-- Task instructions --
In the records that follow, locate every line with "beim" and extract it.

Pictures paired with source code
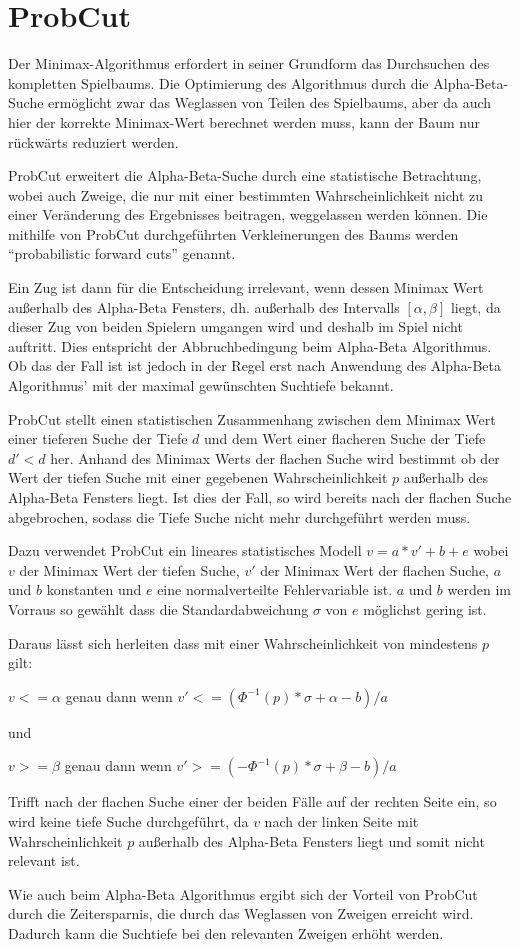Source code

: \section{ProbCut}

Der Minimax-Algorithmus erfordert in seiner Grundform das Durchsuchen des kompletten Spielbaums.
Die Optimierung des Algorithmus durch die Alpha-Beta-Suche ermöglicht zwar das Weglassen von Teilen des Spielbaums, aber da auch hier der korrekte Minimax-Wert berechnet werden muss, kann der Baum nur rückwärts reduziert werden.

ProbCut erweitert die Alpha-Beta-Suche durch eine statistische Betrachtung, wobei auch Zweige, die nur mit einer bestimmten Wahrscheinlichkeit nicht zu einer Veränderung des Ergebnisses beitragen, weggelassen werden können.
Die mithilfe von ProbCut durchgeführten Verkleinerungen des Baums werden "`probabilistic forward cuts"' genannt.

Ein Zug ist dann für die Entscheidung irrelevant, wenn dessen Minimax Wert außerhalb des Alpha-Beta Fensters, dh. außerhalb des Intervalls \([\alpha,\beta]\) liegt, da dieser Zug von beiden Spielern umgangen wird und deshalb im Spiel nicht auftritt.
Dies entspricht der Abbruchbedingung beim Alpha-Beta Algorithmus.
Ob das der Fall ist ist jedoch in der Regel erst nach Anwendung des Alpha-Beta Algorithmus' mit der maximal gewünschten Suchtiefe bekannt.

ProbCut stellt einen statistischen Zusammenhang zwischen dem Minimax Wert einer tieferen Suche der Tiefe \(d\) und dem Wert einer flacheren Suche der Tiefe \(d'<d\) her.
Anhand des Minimax Werts der flachen Suche wird bestimmt ob der Wert der tiefen Suche mit einer gegebenen Wahrscheinlichkeit \(p\) außerhalb des Alpha-Beta Fensters liegt.
Ist dies der Fall, so wird bereits nach der flachen Suche abgebrochen, sodass die Tiefe Suche nicht mehr durchgeführt werden muss.

Dazu verwendet ProbCut ein lineares statistisches Modell \(v=a*v'+b+e\) wobei \(v\) der Minimax Wert der tiefen Suche, \(v'\) der Minimax Wert der flachen Suche, \(a\) und \(b\) konstanten und \(e\) eine normalverteilte Fehlervariable ist.
\(a\) und \(b\) werden im Vorraus so gewählt dass die Standardabweichung \(\sigma\) von \(e\) möglichst gering ist.

Daraus lässt sich herleiten dass mit einer Wahrscheinlichkeit von mindestens \(p\) gilt:

\(v<=\alpha\) genau dann wenn \(v'<=(\Phi^{-1}(p)*\sigma+\alpha-b)/a\)

und

\(v>=\beta\) genau dann wenn \(v'>=(-\Phi^{-1}(p)*\sigma+\beta-b)/a\)

Trifft nach der flachen Suche einer der beiden Fälle auf der rechten Seite ein, so wird keine tiefe Suche durchgeführt, da \(v\) nach der linken Seite mit Wahrscheinlichkeit \(p\) außerhalb des Alpha-Beta Fensters liegt
und somit nicht relevant ist.

Wie auch beim Alpha-Beta Algorithmus ergibt sich der Vorteil von ProbCut durch die Zeitersparnis, die durch das Weglassen von Zweigen erreicht wird. Dadurch kann die Suchtiefe bei den relevanten Zweigen erhöht werden.
\cite[S.~1]{probcut}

-- Expected answer --
Dies entspricht der Abbruchbedingung beim Alpha-Beta Algorithmus.
Wie auch beim Alpha-Beta Algorithmus ergibt sich der Vorteil von ProbCut durch die Zeitersparnis, die durch das Weglassen von Zweigen erreicht wird. Dadurch kann die Suchtiefe bei den relevanten Zweigen erhöht werden.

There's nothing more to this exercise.